Des chefs druses, à l’aspect féroce, pistolets et poignards passés à la ceinture, entourèrent alors Sika. Seulement, avant de l’abandonner à ces fanatiques geôliers, le prince Ahmed murmura dans un souffle imperceptible à l’oreille de la malheureuse fille du général, qui l’entendit à peine :

— Confiance ! Je vous sauverai ; j’en fais serment. Elle se soutenait difficilement ; elle se laissa entraîner par les bourreaux avec l’abandon d’une personne qui comprend que larmes ou supplications seraient inutiles.

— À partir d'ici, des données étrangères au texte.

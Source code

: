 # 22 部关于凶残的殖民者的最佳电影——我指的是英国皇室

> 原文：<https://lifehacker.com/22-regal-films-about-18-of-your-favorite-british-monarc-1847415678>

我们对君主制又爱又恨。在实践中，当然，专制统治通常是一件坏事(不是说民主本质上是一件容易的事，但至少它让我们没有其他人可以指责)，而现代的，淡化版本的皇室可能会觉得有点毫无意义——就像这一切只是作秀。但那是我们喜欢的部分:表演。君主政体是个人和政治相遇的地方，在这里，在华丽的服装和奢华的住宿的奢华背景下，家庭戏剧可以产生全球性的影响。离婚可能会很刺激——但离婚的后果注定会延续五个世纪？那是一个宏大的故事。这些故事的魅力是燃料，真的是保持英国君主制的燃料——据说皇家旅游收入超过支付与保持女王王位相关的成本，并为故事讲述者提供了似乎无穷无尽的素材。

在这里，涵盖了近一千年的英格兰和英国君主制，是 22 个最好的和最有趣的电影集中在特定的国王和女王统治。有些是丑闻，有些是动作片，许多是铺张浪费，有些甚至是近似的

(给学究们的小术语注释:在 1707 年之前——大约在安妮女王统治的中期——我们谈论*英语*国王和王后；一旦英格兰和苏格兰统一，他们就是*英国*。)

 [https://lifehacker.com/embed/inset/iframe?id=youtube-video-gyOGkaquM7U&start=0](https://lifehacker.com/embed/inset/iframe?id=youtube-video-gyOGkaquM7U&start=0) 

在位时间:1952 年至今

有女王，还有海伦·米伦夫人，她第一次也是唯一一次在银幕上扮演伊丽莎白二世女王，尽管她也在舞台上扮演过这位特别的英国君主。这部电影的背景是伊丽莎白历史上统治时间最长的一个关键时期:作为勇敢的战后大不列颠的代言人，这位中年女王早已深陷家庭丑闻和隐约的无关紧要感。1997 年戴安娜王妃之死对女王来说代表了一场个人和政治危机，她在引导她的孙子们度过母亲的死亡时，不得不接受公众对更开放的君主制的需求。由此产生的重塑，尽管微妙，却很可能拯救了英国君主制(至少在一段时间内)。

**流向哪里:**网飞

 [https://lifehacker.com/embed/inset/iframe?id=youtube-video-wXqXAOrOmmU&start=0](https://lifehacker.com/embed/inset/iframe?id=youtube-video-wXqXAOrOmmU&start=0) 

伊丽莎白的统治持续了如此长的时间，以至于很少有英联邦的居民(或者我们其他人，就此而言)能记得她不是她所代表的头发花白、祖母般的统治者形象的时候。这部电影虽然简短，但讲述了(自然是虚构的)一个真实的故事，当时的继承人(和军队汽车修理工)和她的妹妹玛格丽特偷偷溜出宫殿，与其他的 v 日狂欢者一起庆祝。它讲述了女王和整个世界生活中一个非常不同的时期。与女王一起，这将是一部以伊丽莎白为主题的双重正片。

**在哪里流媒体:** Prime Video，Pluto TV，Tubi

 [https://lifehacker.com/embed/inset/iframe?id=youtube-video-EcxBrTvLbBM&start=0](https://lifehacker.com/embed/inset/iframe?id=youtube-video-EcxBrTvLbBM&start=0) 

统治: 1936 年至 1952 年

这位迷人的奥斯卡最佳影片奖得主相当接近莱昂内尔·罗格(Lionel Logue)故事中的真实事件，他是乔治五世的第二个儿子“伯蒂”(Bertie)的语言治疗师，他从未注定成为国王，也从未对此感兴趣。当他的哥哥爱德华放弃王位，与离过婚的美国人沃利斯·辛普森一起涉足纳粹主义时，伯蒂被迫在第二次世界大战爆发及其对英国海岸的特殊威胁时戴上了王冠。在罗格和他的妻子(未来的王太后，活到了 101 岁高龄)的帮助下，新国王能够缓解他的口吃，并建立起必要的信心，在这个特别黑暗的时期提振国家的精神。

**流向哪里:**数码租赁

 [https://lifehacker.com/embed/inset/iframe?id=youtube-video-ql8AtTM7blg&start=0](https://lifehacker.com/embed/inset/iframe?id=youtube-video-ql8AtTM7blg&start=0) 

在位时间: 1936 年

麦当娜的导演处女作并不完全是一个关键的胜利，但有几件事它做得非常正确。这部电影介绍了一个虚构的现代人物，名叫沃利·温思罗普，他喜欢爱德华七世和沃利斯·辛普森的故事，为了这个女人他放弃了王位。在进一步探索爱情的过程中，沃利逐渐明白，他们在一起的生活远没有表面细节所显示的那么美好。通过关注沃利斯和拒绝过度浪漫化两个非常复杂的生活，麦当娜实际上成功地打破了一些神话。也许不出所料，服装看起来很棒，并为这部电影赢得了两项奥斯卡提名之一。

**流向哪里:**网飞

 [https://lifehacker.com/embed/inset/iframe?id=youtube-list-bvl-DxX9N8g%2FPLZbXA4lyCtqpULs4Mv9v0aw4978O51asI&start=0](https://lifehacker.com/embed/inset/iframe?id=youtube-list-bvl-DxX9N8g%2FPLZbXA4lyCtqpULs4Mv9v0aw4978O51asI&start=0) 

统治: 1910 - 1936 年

L’immense édifice, aux murailles bizarrement ornées d’incrustations de mosaïque, profilait devant elle sa silhouette dentelée de créneaux, d’embrasures, de mâchicoulis. Sous l’escorte des chefs, elle franchit des portes, gardées par des herses, traversa des cours, des allées, des pièces, des couloirs dont les planchers disparaissaient sous des tapis épais, étouffant le bruit de ses pas. Enfin, elle fut portée dans une salle spacieuse, qui recevait la lumière par une fenêtre grillagée, au delà de laquelle s’apercevait un jardin intérieur entouré de hautes murailles de briques. La porte se referma sur la prisonnière avec un claquement sec du pêne. Un long murmure suivit, résonance désolée à travers les bâtiments du palais du heurt du lourd panneau renforcé de ferrures, qui scellait dans la tombe la victime de la cruauté druse.